[RECORDS FOR THE TASK — start]
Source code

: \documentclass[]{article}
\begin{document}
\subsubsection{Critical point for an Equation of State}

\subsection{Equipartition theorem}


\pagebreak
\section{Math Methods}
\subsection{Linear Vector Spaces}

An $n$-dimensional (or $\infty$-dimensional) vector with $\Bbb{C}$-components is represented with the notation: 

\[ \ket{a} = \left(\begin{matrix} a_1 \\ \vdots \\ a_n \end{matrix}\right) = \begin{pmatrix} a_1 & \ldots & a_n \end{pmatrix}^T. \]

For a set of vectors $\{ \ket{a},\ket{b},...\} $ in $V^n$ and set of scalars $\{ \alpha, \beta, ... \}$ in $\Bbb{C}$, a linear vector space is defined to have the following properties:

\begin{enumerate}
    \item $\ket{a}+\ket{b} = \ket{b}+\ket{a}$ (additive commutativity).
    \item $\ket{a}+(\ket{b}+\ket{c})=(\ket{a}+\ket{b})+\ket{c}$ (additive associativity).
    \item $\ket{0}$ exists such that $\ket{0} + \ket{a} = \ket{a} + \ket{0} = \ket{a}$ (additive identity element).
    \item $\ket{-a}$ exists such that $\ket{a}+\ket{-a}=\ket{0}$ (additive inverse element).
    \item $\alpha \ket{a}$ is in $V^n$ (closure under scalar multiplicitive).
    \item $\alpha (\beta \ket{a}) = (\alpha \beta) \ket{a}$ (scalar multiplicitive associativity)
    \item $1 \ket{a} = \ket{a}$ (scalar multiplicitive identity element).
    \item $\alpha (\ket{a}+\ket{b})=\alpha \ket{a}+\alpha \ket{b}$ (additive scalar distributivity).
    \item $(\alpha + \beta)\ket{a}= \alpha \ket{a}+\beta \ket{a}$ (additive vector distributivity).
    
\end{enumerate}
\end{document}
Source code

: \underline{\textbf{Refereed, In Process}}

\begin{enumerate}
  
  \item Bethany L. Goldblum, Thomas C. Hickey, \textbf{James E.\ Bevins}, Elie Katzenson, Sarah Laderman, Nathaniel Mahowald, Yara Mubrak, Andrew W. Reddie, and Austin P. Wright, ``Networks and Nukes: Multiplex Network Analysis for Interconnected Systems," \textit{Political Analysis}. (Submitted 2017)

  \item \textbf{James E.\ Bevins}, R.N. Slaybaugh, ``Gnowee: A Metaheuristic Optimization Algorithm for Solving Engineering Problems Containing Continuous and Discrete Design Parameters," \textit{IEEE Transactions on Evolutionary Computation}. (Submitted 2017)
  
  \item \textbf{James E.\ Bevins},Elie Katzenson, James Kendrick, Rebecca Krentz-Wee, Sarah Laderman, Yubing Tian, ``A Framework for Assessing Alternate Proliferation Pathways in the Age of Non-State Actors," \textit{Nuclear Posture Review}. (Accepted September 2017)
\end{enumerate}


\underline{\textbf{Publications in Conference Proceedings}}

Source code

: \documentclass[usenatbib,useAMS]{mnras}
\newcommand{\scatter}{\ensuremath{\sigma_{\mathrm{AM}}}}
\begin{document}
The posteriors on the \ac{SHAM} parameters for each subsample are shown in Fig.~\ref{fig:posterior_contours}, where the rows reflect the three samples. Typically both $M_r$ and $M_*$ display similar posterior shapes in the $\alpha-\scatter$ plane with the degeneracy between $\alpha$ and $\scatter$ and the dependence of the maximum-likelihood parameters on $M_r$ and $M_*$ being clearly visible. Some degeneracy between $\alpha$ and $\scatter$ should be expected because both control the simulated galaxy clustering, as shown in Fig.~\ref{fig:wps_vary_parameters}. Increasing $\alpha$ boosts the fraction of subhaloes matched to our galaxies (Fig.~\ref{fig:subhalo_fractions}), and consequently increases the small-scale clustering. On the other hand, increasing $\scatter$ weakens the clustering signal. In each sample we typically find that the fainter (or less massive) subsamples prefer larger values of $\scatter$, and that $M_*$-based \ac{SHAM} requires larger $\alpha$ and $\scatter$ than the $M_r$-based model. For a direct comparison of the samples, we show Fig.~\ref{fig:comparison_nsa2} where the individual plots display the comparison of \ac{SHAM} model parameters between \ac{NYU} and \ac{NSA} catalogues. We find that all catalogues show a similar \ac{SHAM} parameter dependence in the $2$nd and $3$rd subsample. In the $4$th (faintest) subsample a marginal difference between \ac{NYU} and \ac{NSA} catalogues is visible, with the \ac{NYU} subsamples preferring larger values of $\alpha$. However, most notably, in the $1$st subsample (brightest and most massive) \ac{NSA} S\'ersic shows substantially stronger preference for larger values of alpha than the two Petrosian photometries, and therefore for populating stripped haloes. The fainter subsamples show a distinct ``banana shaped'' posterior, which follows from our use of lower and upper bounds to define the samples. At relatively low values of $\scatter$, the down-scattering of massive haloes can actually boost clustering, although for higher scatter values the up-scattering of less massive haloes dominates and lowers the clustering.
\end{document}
[RECORDS FOR THE TASK — finish]
AIM OF THE TASK:
Repeat the data verbatim, line after line, leaving nothing out.

EXERCISE RESPONSE:
Source code

: \documentclass[]{article}
\begin{document}
\subsubsection{Critical point for an Equation of State}

\subsection{Equipartition theorem}


\pagebreak
\section{Math Methods}
\subsection{Linear Vector Spaces}

An $n$-dimensional (or $\infty$-dimensional) vector with $\Bbb{C}$-components is represented with the notation: 

\[ \ket{a} = \left(\begin{matrix} a_1 \\ \vdots \\ a_n \end{matrix}\right) = \begin{pmatrix} a_1 & \ldots & a_n \end{pmatrix}^T. \]

For a set of vectors $\{ \ket{a},\ket{b},...\} $ in $V^n$ and set of scalars $\{ \alpha, \beta, ... \}$ in $\Bbb{C}$, a linear vector space is defined to have the following properties:

\begin{enumerate}
    \item $\ket{a}+\ket{b} = \ket{b}+\ket{a}$ (additive commutativity).
    \item $\ket{a}+(\ket{b}+\ket{c})=(\ket{a}+\ket{b})+\ket{c}$ (additive associativity).
    \item $\ket{0}$ exists such that $\ket{0} + \ket{a} = \ket{a} + \ket{0} = \ket{a}$ (additive identity element).
    \item $\ket{-a}$ exists such that $\ket{a}+\ket{-a}=\ket{0}$ (additive inverse element).
    \item $\alpha \ket{a}$ is in $V^n$ (closure under scalar multiplicitive).
    \item $\alpha (\beta \ket{a}) = (\alpha \beta) \ket{a}$ (scalar multiplicitive associativity)
    \item $1 \ket{a} = \ket{a}$ (scalar multiplicitive identity element).
    \item $\alpha (\ket{a}+\ket{b})=\alpha \ket{a}+\alpha \ket{b}$ (additive scalar distributivity).
    \item $(\alpha + \beta)\ket{a}= \alpha \ket{a}+\beta \ket{a}$ (additive vector distributivity).
    
\end{enumerate}
\end{document}
Source code

: \underline{\textbf{Refereed, In Process}}

\begin{enumerate}
  
  \item Bethany L. Goldblum, Thomas C. Hickey, \textbf{James E.\ Bevins}, Elie Katzenson, Sarah Laderman, Nathaniel Mahowald, Yara Mubrak, Andrew W. Reddie, and Austin P. Wright, ``Networks and Nukes: Multiplex Network Analysis for Interconnected Systems," \textit{Political Analysis}. (Submitted 2017)

  \item \textbf{James E.\ Bevins}, R.N. Slaybaugh, ``Gnowee: A Metaheuristic Optimization Algorithm for Solving Engineering Problems Containing Continuous and Discrete Design Parameters," \textit{IEEE Transactions on Evolutionary Computation}. (Submitted 2017)
  
  \item \textbf{James E.\ Bevins},Elie Katzenson, James Kendrick, Rebecca Krentz-Wee, Sarah Laderman, Yubing Tian, ``A Framework for Assessing Alternate Proliferation Pathways in the Age of Non-State Actors," \textit{Nuclear Posture Review}. (Accepted September 2017)
\end{enumerate}


\underline{\textbf{Publications in Conference Proceedings}}

Source code

: \documentclass[usenatbib,useAMS]{mnras}
\newcommand{\scatter}{\ensuremath{\sigma_{\mathrm{AM}}}}
\begin{document}
The posteriors on the \ac{SHAM} parameters for each subsample are shown in Fig.~\ref{fig:posterior_contours}, where the rows reflect the three samples. Typically both $M_r$ and $M_*$ display similar posterior shapes in the $\alpha-\scatter$ plane with the degeneracy between $\alpha$ and $\scatter$ and the dependence of the maximum-likelihood parameters on $M_r$ and $M_*$ being clearly visible. Some degeneracy between $\alpha$ and $\scatter$ should be expected because both control the simulated galaxy clustering, as shown in Fig.~\ref{fig:wps_vary_parameters}. Increasing $\alpha$ boosts the fraction of subhaloes matched to our galaxies (Fig.~\ref{fig:subhalo_fractions}), and consequently increases the small-scale clustering. On the other hand, increasing $\scatter$ weakens the clustering signal. In each sample we typically find that the fainter (or less massive) subsamples prefer larger values of $\scatter$, and that $M_*$-based \ac{SHAM} requires larger $\alpha$ and $\scatter$ than the $M_r$-based model. For a direct comparison of the samples, we show Fig.~\ref{fig:comparison_nsa2} where the individual plots display the comparison of \ac{SHAM} model parameters between \ac{NYU} and \ac{NSA} catalogues. We find that all catalogues show a similar \ac{SHAM} parameter dependence in the $2$nd and $3$rd subsample. In the $4$th (faintest) subsample a marginal difference between \ac{NYU} and \ac{NSA} catalogues is visible, with the \ac{NYU} subsamples preferring larger values of $\alpha$. However, most notably, in the $1$st subsample (brightest and most massive) \ac{NSA} S\'ersic shows substantially stronger preference for larger values of alpha than the two Petrosian photometries, and therefore for populating stripped haloes. The fainter subsamples show a distinct ``banana shaped'' posterior, which follows from our use of lower and upper bounds to define the samples. At relatively low values of $\scatter$, the down-scattering of massive haloes can actually boost clustering, although for higher scatter values the up-scattering of less massive haloes dominates and lowers the clustering.
\end{document}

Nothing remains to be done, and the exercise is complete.